Af Örgütü: Pandemi döneminde Türkiye’de 700 bin ırkçı tweet atıldı

Af Örgütü: Pandemi döneminde Türkiye’de 700 bin ırkçı tweet atıldı

08/06/2020 Kapalı Yazar: Fırtına Dergi

Uluslararası Af Örgütü Türkiye Şubesi, 2019 sonunda Çin’in Vuhan kentinde ortaya çıkan koronavirüs (Covid-19) salgınının, sosyal medyadaki ırkçı yansımalarını ele aldığı bir çalışmaya yaptı. Uluslararası Af Örgütü’nün, Mullen Lowe İstanbul iş birliği ile gerçekleştirdiği proje kapsamında belirlenen anahtar kelimeler kullanılarak Türkiye’den, Türkçe atılan tweetler listelendi.
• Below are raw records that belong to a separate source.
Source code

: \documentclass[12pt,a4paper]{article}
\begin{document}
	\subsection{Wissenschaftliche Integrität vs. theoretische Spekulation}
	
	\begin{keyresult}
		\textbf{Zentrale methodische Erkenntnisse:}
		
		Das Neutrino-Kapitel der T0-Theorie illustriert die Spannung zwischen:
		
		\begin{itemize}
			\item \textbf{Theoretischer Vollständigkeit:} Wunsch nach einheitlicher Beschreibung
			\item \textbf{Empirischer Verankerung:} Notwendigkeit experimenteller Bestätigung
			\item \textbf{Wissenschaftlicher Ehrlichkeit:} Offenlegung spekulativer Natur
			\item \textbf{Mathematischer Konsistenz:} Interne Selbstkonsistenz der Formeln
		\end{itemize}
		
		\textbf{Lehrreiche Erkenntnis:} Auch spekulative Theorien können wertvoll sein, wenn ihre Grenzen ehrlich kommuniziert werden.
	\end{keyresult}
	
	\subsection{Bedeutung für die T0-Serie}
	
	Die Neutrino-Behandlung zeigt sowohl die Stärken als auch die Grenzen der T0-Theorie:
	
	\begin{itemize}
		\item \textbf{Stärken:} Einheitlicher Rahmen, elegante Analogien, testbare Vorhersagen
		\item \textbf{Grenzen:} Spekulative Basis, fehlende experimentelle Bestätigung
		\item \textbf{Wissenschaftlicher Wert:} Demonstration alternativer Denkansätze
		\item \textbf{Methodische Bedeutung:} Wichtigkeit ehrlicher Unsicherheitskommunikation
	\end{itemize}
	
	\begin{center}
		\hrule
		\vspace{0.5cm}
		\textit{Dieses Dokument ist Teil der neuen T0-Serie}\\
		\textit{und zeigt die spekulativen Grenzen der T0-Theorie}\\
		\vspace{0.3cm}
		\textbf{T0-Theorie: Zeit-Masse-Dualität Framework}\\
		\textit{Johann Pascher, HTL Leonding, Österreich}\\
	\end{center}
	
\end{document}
Bu kapsamda 29 Mart- 2 Haziran tarihleri arasında 690 bin 356 ırkçı tweet atıldığı belirlendi.

Virüsün dünyaya yayılması bir ders verdi: Tüm dünyada hepimiz birbirimize bağlıyız ve birbirimize destek olabiliriz.denilen açıklamada şu ifadeler kullanıldı:

Sivil toplum örgütleri yıllardır ırkçılığa karşı çalışmalar yürütüyor olsa da ortaya çıkan bu tablo Türkiye’de acil ve kapsamlı bir ırkçılıkla mücadele ihtiyacını göstermektedir. İnsanın insana öfkesindense insan haklarıyla, barış içinde birlikte yaşama çabamız ‘Hepimiz güvende olana kadar hiçbirimiz güvende değiliz’ gerçeğini bildiğimiz içindir.
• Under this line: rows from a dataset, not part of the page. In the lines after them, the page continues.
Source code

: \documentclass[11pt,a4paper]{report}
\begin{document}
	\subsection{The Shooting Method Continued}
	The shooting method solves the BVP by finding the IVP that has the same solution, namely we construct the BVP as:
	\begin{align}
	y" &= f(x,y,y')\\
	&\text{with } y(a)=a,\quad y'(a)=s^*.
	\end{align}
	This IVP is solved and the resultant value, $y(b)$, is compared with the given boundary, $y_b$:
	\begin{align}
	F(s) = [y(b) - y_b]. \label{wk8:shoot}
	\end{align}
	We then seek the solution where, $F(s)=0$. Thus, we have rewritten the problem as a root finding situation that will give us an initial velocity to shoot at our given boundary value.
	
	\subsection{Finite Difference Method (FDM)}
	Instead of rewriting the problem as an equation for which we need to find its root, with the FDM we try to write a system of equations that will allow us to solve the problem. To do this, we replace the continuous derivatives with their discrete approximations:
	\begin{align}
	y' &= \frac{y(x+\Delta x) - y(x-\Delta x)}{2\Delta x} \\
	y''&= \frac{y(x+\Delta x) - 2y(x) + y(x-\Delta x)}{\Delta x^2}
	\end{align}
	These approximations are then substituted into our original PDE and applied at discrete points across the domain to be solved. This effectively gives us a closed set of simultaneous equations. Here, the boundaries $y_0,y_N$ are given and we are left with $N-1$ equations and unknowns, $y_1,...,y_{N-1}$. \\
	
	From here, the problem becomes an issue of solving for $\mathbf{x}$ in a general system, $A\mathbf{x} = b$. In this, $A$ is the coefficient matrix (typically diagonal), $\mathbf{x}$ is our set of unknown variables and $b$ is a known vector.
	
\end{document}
Göçmenler, Kadınlar ve LGBTİ+’lar ırkçı ve ötekileştirci söylemlerin hedefi oldu

Irkçı paylaşımları yaygınlaştırmamak adına örnek verilmeyen yazılı açıklamada, özellikle pandeminin ilk görüldüğü ülke olan Çin vatandaşlarının ırkçılığın hedefinde olduğu belirtildi. Açıklamada, “Salgın tüm dünyayı etkisi altına alsa da özellikle göçmenler, kadınlar ve LGBTİ+’lar gibi daha kırılgan gruplar bu süreçte salgından daha fazla etkilenirken ayrıca ırkçı ve ötekileştirici söylemlerin hedefi oldu” ifadelerine yer verildi.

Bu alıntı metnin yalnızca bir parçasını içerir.